A World Cup inherently puts the top domestic league and the soccer culture in the host country under a spotlight. While the 1994 World Cup was an example of what that could be in the United States, the 2026 World Cup is going to be a check-in on what’s happened since then, and whether the aspirations of becoming a player on the world stage is reachable or, if MLS is lucky, here. Back in 2010, when the U.S. was still in the running to host the 2022 World Cup, MLS commissioner Don Garber (who is still at the helm today) had this to say.
“We have a very specific goal,” Garber said. “If we get the World Cup, we want to be one of the top leagues in the world by 2022.”
…
“If we get the World Cup, we have a 12-year plan,” he said. “And that’s not just by our own measure, but how we’re perceived by the rest of the world.”
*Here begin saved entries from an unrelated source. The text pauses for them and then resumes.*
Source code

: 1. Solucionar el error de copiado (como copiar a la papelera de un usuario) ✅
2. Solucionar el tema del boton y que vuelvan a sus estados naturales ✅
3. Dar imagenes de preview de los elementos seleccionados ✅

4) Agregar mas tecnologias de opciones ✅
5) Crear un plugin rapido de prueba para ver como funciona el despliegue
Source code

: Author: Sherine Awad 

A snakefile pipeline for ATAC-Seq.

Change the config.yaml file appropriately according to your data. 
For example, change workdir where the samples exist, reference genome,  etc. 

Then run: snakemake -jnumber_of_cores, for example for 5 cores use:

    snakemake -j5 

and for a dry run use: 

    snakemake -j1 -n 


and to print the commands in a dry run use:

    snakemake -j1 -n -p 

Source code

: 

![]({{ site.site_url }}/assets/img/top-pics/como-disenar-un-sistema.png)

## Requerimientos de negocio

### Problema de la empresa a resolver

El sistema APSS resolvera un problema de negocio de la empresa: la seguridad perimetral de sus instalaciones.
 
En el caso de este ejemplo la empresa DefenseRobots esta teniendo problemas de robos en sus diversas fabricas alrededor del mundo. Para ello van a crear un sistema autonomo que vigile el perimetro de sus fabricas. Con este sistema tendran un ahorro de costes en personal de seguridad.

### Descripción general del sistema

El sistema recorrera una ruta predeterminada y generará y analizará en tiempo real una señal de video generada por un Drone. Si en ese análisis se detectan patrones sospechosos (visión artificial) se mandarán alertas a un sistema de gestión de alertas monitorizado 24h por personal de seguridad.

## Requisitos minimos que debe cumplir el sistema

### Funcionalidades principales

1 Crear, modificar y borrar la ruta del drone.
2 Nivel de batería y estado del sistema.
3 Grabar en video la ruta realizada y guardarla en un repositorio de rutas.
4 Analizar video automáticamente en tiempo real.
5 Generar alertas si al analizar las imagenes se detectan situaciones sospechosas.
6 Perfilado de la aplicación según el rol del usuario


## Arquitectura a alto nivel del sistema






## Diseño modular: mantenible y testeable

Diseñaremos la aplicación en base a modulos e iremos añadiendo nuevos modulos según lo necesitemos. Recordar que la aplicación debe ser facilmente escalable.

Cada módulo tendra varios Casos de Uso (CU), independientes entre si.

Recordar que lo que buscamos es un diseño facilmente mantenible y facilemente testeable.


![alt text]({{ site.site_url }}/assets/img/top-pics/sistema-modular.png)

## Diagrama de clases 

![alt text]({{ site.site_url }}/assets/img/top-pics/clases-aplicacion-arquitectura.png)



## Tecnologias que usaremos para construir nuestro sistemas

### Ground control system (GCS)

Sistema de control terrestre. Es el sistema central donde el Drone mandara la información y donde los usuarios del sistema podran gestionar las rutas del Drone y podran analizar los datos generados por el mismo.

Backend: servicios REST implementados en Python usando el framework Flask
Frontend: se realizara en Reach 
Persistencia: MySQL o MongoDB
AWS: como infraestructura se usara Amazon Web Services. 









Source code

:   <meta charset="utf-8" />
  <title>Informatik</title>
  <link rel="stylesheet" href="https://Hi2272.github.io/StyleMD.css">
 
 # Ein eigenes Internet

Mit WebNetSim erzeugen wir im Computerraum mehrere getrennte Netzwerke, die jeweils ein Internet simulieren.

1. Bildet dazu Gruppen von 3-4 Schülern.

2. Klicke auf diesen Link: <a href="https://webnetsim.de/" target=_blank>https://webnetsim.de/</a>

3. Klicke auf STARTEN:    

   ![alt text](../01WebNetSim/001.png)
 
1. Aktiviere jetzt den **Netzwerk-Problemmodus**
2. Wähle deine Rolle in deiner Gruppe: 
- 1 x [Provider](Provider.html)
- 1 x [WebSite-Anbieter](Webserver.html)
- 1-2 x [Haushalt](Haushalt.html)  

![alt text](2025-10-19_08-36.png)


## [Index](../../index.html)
Obviously, Qatar got the 2022 World Cup. But still, in 2015, Garber reiterated his belief that MLS had the chance to do something special in the not too distant future, and funny enough, he cited a comment from one of the European stars who came to the league and remarked on his experience.
“When you guys had the LA Galaxy-New York City game and Steven Gerrard came on and said it will be one of the best leagues in the world within 10 years, we didn’t feed him that,” Garber added. “Think of the soccer movement, and all that we’re doing to invest in players and facilities, and becoming a league of choice for guys like Sebastian Giovinco.
“I do believe in 10 years’ time or less, people will think of us like Serie A, La Liga, and hopefully the way they think about the Premier League. If we continue to do things right and stay to our plan.”
You never has as much time as you think, and while the World Cup is far down the road right now, MLS doesn’t have the luxury of being ultra patient in the coming years. If, in a worst-case scenario, the league cannot clear the bar it has set now, with the greatest player to ever live in tow and a World Cup coming, it’s fair to wonder if that will happen any time soon, particularly with the top leagues in Europe throwing around more money than ever.
It’s worth mentioning that it’s unclear where getting a player as great and prominent as Messi fits into that plan Garber referenced in 2015 — how important he is, when on the timeline Garber wanted this level of star to come, if he viewed it as necessary, etc. But nevertheless, Messi’s here now, the player on the planet who is most likely to single-handedly lift MLS to its goal. The World Cup that was so coveted in 2010 because of what could come as a result is on the horizon. Because of all this, the opportunity for Major League Soccer to reach the lofty heights it’s strived to reach for years is more attainable than ever, and if all goes right, the very nice stadiums like the one where I live will be packed full of fans who get to say they’re watching one of the best leagues in the world.